This addiction is approached face on by the Tactical Technology Collective with funding support from the Mozilla Foundation, in the form of The Data Detox Kit. People are introduced to an 8-day step-by-step guide on how to reduce data traces online. “Each day has a different focus – from cleaning up your apps, to social media, to your phone’s connectivity – informing you of the data processes, walking you through some changes you can make, and giving you a small challenge at the end of each day.” (Tactical Technology Collective) Katriona Beales’ critique on addictive digital behaviours, and the Tactical Technology Collectives’ activities present a more recent, common distrust towards our use of social media.

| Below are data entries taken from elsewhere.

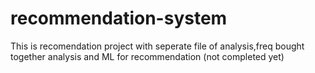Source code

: # recommendation-system
This is recomendation project with seperate file of analysis,freq bought together analysis and ML for recommendation (not completed yet)
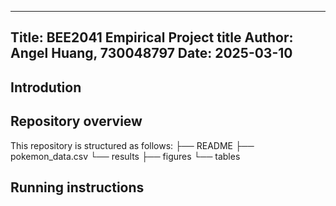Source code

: --------------------------------------------------------------------------------
Title: BEE2041 Empirical Project
        title 
Author: Angel Huang, 730048797
Date: 2025-03-10
--------------------------------------------------------------------------------

## Introdution

## Repository overview
This repository is structured as follows:
├── README
├── pokemon_data.csv
└── results
        ├── figures
        └── tables

## Running instructions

The current conditions can give an impression that these issues are only occurring now. But, if we look at forms of resistance going back to The Diggers and The New Levellers, what is revealed is how deeply entwined and established proprietorial domination is, in respect to land ownership. In the British Isles, an enclosure was the act of “buying the ground rights, and all common rights to accomplish exclusive rights of use, which increased the value of the land. The other method was by passing laws causing or forcing enclosure”, such as a parliamentary enclosure Act. Peter Linebaugh describes the English enclosure movement of the 1500s, 1600s and up to 1850, as belonging to a series of concrete universals, such as “the slave trade, the witch burnings, the Irish famine, or the genocide of the Native Americans.” (Linebaugh 142)

The similarities between land grabbing by past elites and how the Internet has lost its potential for openness via top-down orientated, centralised platforms. Is a continuation of what is a timeless battle.. In an interview with Ruth Catlow on Furtherfield, Tim Waterman says, it’s the exploitation of people and resources that marks the practices of contemporary capitalism is very much a continuation of the project of the enclosures, whether it is to skim value off creative projects, to asset-strip the public sector which is increasingly encroached upon by the private sector, or to exhaust land and oppress workers in the Third World” (Catlow and Waterman) Silvia Federici, says it’s no accident that “the witch-hunt occurred simultaneously with the colonization and extermination of the populations of the New World, the English enclosures, [or] the beginning of the slave trade” (Federici 164) In her comprehensive study, Caliban And The Witch: Women, the Body and Primitive Accumulation, Federici writes that, the emergence of the witch-hunts were “one of the most important events in the development of capitalist society and the formation of the modern proletariat.” (165) And, it unleashed “a campaign of terror against women, unmatched by any other persecution, weakened the resistance of the European peasantry to the assault launched against it by the gentry and the state, at a time when the peasant community was already disintegrating under the combined impact of land privatization, increased taxation, and the extension of state control over every aspect of social life.” (165)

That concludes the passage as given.